Potere ai pensionati
E’ stato un bel Congresso
Il merito è di tutti

A pochi giorni dal Congresso nazionale di Levico Terme, l’Unione nazionale giornalisti pensionati ha lanciato al nostro sindacato e a tutte le sue componenti un messaggio di rinnovamento e di unità, indicando obiettivi ambiziosi che tuttavia possiamo realisticamente raggiungere tutti insieme. Lo abbiamo fatto in tre giorni di intenso dibattito che ci hanno visto riuniti nel cuore della nostra comunità di professionisti dell’informazione, in una sala dedicata ad un valoroso collega colpito a morte sulla frontiera della democrazia e del buon giornalismo. Una voce, quella di Walter Tobagi, che non si è spenta in quella tragica giornata di 38 anni fa, ma che ancora risuona nella mente di chi l’ha conosciuto, di chi ha lavorato con lui e di chiunque abbia a cuore la libertà di stampa, cardine della democrazia.
E’ stato, il nostro settimo Congresso, un momento importante per la vita della nostra Unione, in primo luogo per i riconoscimenti non formali che ci sono venuti dai dirigenti degli Enti della categoria (di cui li ringraziamo) e per l’indicazione di nuove prospettive di impegno cui siamo chiamati a corrispondere in tema di riforma della professione, rinnovamento dei canali di accesso, formazione permanente. Sono problematiche vitali per il futuro nostro e del giornalismo italiano, alle quali avevamo già rivolto la nostra attenzione indicandole come il terreno più propizio sul quale declinare insieme la nostra esperienza del passato e la visione del domani propria delle giovani generazioni. Lo stimolo che ci è venuto in proposito dall’intervento del Presidente dell’Ordine Carlo Verna è stato prezioso: ci siamo impegnati a raccoglierlo e a farlo maturare in progetti precisi da elaborare insieme nella sede che verrà ritenuta la più opportuna.
Il dibattito cui hanno dato vita i delegati al Congresso è stato ricco e costruttivo, un coro polifonico animato dai contributi di tutti i Gruppi regionali, concluso, al momento delle votazioni, con un rinnovamento del gruppo dirigente che è andato oltre le aspettative, almeno oltre le mie.
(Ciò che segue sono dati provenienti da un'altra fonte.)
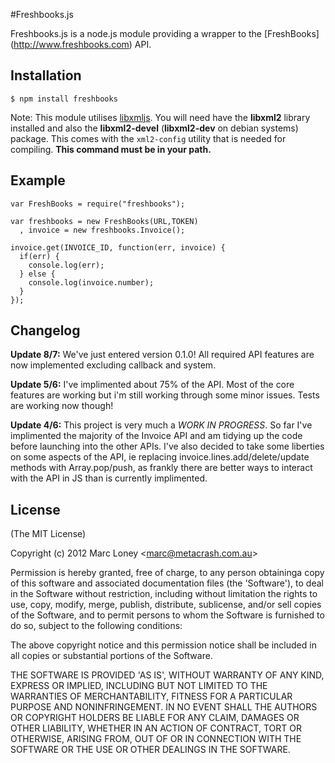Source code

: #Freshbooks.js

Freshbooks.js is a node.js module providing a wrapper to the [FreshBooks]
(http://www.freshbooks.com) API.

## Installation

    $ npm install freshbooks
        
Note: This module utilises [libxmljs](https://github.com/polotek/libxmljs). You 
will need have the **libxml2** library installed and also the **libxml2-devel** 
(**libxml2-dev** on debian systems) package. This comes with the `xml2-config`
utility that is needed for compiling.  **This command must be in your path.**

## Example

    var FreshBooks = require("freshbooks");
    
    var freshbooks = new FreshBooks(URL,TOKEN)
      , invoice = new freshbooks.Invoice();

    invoice.get(INVOICE_ID, function(err, invoice) {
      if(err) {
        console.log(err);
      } else {
        console.log(invoice.number);
      }
    });

## Changelog

**Update 8/7:** We've just entered version 0.1.0! All required API features are 
now implemented excluding callback and system.

**Update 5/6:** I've implimented about 75% of the API. Most of the core features 
are working but i'm still working through some minor issues. Tests are working 
now though!

**Update 4/6:** This project is very much a *WORK IN PROGRESS*. So far I've 
implimented the majority of the Invoice API and am tidying up the code before 
launching into the other APIs. I've also decided
to take some liberties on some aspects of the API, ie replacing 
invoice.lines.add/delete/update methods with Array.pop/push, as frankly there 
are better ways to interact with the API in JS than is currently implimented.

## License

(The MIT License)

Copyright (c) 2012 Marc Loney &lt;marc@metacrash.com.au&gt;

Permission is hereby granted, free of charge, to any person obtaininga copy of 
this software and associated documentation files (the 'Software'), to deal in 
the Software without restriction, including without limitation the rights to 
use, copy, modify, merge, publish, distribute, sublicense, and/or sell copies of 
the Software, and to permit persons to whom the Software is furnished to do so, 
subject to the following conditions:

The above copyright notice and this permission notice shall be included in all 
copies or substantial portions of the Software.

THE SOFTWARE IS PROVIDED 'AS IS', WITHOUT WARRANTY OF ANY KIND, EXPRESS OR 
IMPLIED, INCLUDING BUT NOT LIMITED TO THE WARRANTIES OF MERCHANTABILITY, FITNESS 
FOR A PARTICULAR PURPOSE AND NONINFRINGEMENT. IN NO EVENT SHALL THE AUTHORS OR 
COPYRIGHT HOLDERS BE LIABLE FOR ANY CLAIM, DAMAGES OR OTHER LIABILITY, WHETHER 
IN AN ACTION OF CONTRACT, TORT OR OTHERWISE, ARISING FROM, OUT OF OR IN 
CONNECTION WITH THE SOFTWARE OR THE USE OR OTHER DEALINGS IN THE SOFTWARE.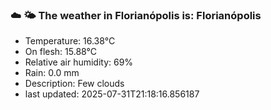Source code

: ### ☁️ 🌤️  The weather in Florianópolis is: Florianópolis

- Temperature: 16.38°C
- On flesh: 15.88°C
- Relative air humidity: 69%
- Rain: 0.0 mm
- Description: Few clouds
- last updated: 2025-07-31T21:18:16.856187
Se guardiamo alla composizione della presidenza, del Comitato esecutivo e del Collegio dei revisori, possiamo dire con soddisfazione di tutti che i delegati hanno compiuto scelte coraggiose e innovative, liberi da condizionamenti e da impropri richiami a obsolete appartenenze, nel doveroso riconoscimento di sperimentate esperienze ma operando anche un deciso investimento nell’innovazione. I documenti congressuali presentati da singoli delegati e da Gruppi territoriali, discussi animatamente e votati a larghissima maggioranza, ci chiedono di andare avanti con coraggio e visione, perché il futuro va costruito tutti insieme.
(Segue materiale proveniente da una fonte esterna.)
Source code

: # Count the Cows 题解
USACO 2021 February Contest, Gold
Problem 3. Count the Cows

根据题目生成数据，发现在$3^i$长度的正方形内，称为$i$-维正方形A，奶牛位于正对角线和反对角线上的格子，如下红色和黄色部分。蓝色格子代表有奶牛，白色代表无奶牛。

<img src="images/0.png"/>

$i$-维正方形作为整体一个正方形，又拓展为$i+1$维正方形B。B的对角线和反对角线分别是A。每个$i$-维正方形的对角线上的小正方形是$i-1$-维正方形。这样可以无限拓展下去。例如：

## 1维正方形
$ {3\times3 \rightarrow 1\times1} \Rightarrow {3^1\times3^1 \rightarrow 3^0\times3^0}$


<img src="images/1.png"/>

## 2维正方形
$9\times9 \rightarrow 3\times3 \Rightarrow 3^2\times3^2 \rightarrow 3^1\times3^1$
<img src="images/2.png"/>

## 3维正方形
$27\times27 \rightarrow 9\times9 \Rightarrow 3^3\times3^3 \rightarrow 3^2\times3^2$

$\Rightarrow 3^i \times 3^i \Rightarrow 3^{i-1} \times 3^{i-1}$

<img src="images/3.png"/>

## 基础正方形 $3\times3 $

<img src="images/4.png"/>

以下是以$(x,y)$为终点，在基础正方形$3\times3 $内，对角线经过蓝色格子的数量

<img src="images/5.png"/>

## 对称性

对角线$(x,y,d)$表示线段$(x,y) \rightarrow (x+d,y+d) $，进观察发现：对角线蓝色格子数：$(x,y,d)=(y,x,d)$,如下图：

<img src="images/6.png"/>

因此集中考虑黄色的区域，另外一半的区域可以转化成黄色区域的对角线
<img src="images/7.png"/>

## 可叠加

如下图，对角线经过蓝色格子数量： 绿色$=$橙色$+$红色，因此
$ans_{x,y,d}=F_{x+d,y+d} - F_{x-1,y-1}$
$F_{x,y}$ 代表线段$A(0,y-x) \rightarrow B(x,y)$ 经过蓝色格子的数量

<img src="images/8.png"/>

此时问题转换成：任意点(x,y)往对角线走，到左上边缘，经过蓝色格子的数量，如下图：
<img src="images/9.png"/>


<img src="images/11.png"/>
Per quanto mi riguarda, grato per la fiducia che mi è stata rinnovata, ribadisco il mio impegno a rappresentare l’intera Unione pensionati nelle sue componenti territoriali e nelle ricche sensibilità culturali che la animano, garantendo l’unità dell’organizzazione, il necessario stimolo al confronto delle idee, la condivisione dei principi e dei valori, e trasferendo la ricchezza e la pluralità delle nostre realtà in tutte le istanze sindacali nelle quali siamo chiamati ad esprimerci, orgogliosamente consapevoli della nostra forza e del nostro ruolo e ben conoscendo gli ambiti nei quali si svolge la nostra iniziativa.